(Beginning of Data to examine)

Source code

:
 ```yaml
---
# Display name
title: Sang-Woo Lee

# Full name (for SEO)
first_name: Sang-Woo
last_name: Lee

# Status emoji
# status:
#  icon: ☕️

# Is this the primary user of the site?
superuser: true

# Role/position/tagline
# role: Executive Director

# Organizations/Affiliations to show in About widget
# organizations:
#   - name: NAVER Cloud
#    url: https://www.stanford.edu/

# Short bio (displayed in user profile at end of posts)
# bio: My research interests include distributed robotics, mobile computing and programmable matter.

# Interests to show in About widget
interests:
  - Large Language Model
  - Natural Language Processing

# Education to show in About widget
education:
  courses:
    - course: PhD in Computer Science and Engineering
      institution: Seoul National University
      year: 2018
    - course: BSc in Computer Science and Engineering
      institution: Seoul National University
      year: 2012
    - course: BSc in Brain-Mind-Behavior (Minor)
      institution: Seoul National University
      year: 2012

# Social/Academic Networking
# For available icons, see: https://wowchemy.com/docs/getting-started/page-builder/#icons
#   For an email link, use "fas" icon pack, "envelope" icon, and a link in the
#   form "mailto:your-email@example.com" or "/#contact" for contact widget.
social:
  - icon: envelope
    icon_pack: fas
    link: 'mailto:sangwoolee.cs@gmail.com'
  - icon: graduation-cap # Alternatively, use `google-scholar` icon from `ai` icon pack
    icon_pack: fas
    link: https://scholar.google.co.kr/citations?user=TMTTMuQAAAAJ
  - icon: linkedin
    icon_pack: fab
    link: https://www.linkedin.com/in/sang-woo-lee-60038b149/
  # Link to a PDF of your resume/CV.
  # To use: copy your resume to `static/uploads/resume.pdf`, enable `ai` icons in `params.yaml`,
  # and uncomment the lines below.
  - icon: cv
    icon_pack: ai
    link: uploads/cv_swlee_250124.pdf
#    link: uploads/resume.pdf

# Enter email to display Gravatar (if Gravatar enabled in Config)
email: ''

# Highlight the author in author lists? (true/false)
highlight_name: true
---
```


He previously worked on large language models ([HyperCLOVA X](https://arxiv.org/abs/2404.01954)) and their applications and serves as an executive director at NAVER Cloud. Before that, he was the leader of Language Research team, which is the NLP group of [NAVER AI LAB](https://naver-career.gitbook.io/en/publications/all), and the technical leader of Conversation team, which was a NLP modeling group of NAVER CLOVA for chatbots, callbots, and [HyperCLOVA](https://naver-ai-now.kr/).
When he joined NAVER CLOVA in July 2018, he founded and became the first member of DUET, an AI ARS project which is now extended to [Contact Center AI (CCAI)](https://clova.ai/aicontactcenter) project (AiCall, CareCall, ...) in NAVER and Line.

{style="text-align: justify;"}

(End of Data to examine)

- **Task statement**: A verbatim output of all the data above is needed.

- **Solution to this problem**:
Source code

:
 ```yaml
---
# Display name
title: Sang-Woo Lee

# Full name (for SEO)
first_name: Sang-Woo
last_name: Lee

# Status emoji
# status:
#  icon: ☕️

# Is this the primary user of the site?
superuser: true

# Role/position/tagline
# role: Executive Director

# Organizations/Affiliations to show in About widget
# organizations:
#   - name: NAVER Cloud
#    url: https://www.stanford.edu/

# Short bio (displayed in user profile at end of posts)
# bio: My research interests include distributed robotics, mobile computing and programmable matter.

# Interests to show in About widget
interests:
  - Large Language Model
  - Natural Language Processing

# Education to show in About widget
education:
  courses:
    - course: PhD in Computer Science and Engineering
      institution: Seoul National University
      year: 2018
    - course: BSc in Computer Science and Engineering
      institution: Seoul National University
      year: 2012
    - course: BSc in Brain-Mind-Behavior (Minor)
      institution: Seoul National University
      year: 2012

# Social/Academic Networking
# For available icons, see: https://wowchemy.com/docs/getting-started/page-builder/#icons
#   For an email link, use "fas" icon pack, "envelope" icon, and a link in the
#   form "mailto:your-email@example.com" or "/#contact" for contact widget.
social:
  - icon: envelope
    icon_pack: fas
    link: 'mailto:sangwoolee.cs@gmail.com'
  - icon: graduation-cap # Alternatively, use `google-scholar` icon from `ai` icon pack
    icon_pack: fas
    link: https://scholar.google.co.kr/citations?user=TMTTMuQAAAAJ
  - icon: linkedin
    icon_pack: fab
    link: https://www.linkedin.com/in/sang-woo-lee-60038b149/
  # Link to a PDF of your resume/CV.
  # To use: copy your resume to `static/uploads/resume.pdf`, enable `ai` icons in `params.yaml`,
  # and uncomment the lines below.
  - icon: cv
    icon_pack: ai
    link: uploads/cv_swlee_250124.pdf
#    link: uploads/resume.pdf

# Enter email to display Gravatar (if Gravatar enabled in Config)
email: ''

# Highlight the author in author lists? (true/false)
highlight_name: true
---
```


He previously worked on large language models ([HyperCLOVA X](https://arxiv.org/abs/2404.01954)) and their applications and serves as an executive director at NAVER Cloud. Before that, he was the leader of Language Research team, which is the NLP group of [NAVER AI LAB](https://naver-career.gitbook.io/en/publications/all), and the technical leader of Conversation team, which was a NLP modeling group of NAVER CLOVA for chatbots, callbots, and [HyperCLOVA](https://naver-ai-now.kr/).
When he joined NAVER CLOVA in July 2018, he founded and became the first member of DUET, an AI ARS project which is now extended to [Contact Center AI (CCAI)](https://clova.ai/aicontactcenter) project (AiCall, CareCall, ...) in NAVER and Line.

{style="text-align: justify;"}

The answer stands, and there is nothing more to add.